[What is being asked] Examine each line of the data. Copy the line if it includes the word "looking".

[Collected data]

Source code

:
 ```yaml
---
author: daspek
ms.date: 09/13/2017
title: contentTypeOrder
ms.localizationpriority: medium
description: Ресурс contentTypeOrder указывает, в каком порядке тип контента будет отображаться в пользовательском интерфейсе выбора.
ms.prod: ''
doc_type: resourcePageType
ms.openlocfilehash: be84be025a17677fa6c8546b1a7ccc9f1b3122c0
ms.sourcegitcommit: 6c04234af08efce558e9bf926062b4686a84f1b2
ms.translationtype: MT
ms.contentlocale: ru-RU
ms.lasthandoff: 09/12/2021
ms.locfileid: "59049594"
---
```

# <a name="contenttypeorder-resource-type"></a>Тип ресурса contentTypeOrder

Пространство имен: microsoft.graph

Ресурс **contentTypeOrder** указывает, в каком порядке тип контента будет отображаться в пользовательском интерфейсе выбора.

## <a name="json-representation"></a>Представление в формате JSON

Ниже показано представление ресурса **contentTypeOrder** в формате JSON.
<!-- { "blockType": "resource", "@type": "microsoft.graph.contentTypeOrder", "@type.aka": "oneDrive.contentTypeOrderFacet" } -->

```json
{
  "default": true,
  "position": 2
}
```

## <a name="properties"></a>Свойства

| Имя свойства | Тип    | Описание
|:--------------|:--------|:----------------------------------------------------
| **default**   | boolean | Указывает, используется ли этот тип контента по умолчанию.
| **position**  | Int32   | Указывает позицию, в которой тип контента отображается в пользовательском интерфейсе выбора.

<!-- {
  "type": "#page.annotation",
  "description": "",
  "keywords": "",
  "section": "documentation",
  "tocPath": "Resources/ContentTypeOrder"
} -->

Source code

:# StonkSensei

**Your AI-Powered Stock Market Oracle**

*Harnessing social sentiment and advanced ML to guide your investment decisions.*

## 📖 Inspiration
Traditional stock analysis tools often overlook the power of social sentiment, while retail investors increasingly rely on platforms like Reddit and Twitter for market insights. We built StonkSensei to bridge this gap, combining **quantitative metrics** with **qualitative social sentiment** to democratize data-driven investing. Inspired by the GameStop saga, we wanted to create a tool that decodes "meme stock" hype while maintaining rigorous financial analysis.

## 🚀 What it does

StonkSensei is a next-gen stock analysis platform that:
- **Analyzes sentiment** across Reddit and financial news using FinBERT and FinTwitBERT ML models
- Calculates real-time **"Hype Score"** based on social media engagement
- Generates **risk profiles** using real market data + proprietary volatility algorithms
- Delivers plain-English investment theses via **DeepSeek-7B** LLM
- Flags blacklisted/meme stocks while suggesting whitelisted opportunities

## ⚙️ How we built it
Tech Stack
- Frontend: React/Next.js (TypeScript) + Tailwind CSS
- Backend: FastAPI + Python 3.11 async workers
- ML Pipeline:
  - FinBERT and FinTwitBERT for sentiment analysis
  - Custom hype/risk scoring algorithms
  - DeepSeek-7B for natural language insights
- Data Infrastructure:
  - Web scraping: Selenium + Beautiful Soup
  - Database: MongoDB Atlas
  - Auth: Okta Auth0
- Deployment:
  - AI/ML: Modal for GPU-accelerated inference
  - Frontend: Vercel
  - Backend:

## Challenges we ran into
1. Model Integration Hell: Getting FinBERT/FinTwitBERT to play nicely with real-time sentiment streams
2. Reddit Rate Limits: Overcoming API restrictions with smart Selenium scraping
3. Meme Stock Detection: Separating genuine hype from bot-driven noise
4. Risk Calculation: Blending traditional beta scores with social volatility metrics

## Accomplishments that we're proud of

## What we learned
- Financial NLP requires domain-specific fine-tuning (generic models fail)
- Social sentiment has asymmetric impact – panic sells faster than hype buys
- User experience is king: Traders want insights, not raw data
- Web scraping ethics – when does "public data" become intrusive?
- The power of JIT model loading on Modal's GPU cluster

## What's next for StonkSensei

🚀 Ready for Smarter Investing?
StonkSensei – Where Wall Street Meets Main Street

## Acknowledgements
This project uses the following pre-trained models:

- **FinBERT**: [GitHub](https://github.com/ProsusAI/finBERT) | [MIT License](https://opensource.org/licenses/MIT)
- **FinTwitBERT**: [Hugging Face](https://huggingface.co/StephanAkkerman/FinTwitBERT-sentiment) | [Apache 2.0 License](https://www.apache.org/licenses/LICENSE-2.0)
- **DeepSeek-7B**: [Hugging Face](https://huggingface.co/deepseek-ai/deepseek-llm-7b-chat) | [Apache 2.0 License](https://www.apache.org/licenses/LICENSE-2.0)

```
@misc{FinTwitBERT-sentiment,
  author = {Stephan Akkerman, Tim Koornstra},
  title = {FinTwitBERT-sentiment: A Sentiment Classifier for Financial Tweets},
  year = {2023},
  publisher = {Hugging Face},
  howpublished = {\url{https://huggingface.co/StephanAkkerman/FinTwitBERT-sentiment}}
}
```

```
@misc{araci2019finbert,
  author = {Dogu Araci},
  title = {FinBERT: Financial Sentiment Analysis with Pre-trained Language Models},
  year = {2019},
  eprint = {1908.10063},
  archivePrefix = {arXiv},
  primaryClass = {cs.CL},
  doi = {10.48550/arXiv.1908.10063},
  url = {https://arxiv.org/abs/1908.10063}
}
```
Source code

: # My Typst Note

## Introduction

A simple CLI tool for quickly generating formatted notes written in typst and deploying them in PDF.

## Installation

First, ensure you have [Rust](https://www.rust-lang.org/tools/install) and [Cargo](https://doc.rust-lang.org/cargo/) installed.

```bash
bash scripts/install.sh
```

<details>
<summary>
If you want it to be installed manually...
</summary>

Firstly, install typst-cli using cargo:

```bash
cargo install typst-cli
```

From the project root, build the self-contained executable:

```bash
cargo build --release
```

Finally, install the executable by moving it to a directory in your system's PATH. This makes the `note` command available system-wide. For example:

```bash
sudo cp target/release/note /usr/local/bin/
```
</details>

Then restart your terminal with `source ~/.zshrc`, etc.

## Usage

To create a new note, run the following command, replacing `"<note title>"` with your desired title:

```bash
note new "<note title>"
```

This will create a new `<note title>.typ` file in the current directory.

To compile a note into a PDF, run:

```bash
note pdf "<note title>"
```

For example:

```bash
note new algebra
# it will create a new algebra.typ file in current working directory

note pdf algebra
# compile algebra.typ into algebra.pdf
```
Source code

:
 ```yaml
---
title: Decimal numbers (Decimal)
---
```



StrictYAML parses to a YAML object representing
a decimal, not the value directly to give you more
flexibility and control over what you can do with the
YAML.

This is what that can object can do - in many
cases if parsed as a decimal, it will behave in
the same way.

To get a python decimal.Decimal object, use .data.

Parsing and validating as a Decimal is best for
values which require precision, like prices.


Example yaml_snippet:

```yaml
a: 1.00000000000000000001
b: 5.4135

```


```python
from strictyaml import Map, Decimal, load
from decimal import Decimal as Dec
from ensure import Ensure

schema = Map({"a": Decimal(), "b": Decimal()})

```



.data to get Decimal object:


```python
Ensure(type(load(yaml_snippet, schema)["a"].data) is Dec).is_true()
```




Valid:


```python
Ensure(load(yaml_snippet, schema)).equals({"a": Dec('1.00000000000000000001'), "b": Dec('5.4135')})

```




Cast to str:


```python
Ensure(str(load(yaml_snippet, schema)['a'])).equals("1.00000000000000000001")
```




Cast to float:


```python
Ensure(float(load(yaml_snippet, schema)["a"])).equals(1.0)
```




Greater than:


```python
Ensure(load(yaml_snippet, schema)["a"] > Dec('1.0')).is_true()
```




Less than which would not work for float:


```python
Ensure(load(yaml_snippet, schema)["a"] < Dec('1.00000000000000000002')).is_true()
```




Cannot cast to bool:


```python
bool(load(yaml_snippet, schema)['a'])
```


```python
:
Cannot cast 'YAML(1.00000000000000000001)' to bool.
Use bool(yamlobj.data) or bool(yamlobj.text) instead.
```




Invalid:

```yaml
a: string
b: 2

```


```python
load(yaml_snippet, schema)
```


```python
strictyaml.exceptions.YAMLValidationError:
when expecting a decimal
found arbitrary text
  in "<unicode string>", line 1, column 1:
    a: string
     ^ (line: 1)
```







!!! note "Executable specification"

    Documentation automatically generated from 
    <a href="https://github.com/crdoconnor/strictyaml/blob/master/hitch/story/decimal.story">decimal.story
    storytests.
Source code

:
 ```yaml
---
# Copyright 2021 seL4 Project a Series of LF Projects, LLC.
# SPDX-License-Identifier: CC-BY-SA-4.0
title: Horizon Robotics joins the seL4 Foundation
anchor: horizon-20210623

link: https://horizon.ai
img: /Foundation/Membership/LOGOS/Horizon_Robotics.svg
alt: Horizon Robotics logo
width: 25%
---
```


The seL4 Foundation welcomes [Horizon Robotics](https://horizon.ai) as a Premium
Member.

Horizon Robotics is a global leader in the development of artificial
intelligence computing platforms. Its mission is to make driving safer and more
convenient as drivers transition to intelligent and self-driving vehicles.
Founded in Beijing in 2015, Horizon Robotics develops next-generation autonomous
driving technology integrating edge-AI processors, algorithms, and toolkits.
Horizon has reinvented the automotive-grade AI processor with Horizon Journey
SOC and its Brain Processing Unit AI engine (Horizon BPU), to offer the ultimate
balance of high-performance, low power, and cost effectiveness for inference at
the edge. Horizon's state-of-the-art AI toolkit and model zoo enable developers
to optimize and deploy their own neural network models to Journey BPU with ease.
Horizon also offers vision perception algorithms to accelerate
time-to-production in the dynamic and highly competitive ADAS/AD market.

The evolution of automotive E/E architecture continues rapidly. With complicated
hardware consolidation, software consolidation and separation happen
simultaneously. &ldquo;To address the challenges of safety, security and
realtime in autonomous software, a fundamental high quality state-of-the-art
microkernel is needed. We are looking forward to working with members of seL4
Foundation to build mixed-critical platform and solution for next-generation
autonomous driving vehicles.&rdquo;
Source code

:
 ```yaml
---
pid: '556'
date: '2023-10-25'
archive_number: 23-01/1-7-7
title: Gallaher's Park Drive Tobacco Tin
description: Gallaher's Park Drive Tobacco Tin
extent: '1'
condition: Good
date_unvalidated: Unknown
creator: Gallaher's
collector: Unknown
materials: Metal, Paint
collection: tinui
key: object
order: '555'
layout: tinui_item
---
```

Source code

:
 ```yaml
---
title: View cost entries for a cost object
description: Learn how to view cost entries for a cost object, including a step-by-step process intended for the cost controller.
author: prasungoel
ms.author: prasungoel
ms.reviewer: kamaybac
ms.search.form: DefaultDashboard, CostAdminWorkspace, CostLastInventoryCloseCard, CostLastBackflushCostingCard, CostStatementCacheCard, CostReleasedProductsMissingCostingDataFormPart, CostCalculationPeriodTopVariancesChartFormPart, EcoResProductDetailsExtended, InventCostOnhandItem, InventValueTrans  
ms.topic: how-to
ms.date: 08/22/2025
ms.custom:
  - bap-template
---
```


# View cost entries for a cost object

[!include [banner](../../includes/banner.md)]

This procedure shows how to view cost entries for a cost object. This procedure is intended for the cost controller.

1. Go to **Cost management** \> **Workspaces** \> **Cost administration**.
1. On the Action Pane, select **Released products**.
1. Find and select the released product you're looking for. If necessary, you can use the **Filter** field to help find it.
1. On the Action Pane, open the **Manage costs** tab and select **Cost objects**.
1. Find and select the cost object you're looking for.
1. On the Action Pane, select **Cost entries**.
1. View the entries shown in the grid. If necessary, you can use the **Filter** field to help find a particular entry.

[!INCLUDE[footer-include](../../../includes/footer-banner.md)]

[Output of the task]
microkernel is needed. We are looking forward to working with members of seL4
1. Find and select the released product you're looking for. If necessary, you can use the **Filter** field to help find it.
1. Find and select the cost object you're looking for.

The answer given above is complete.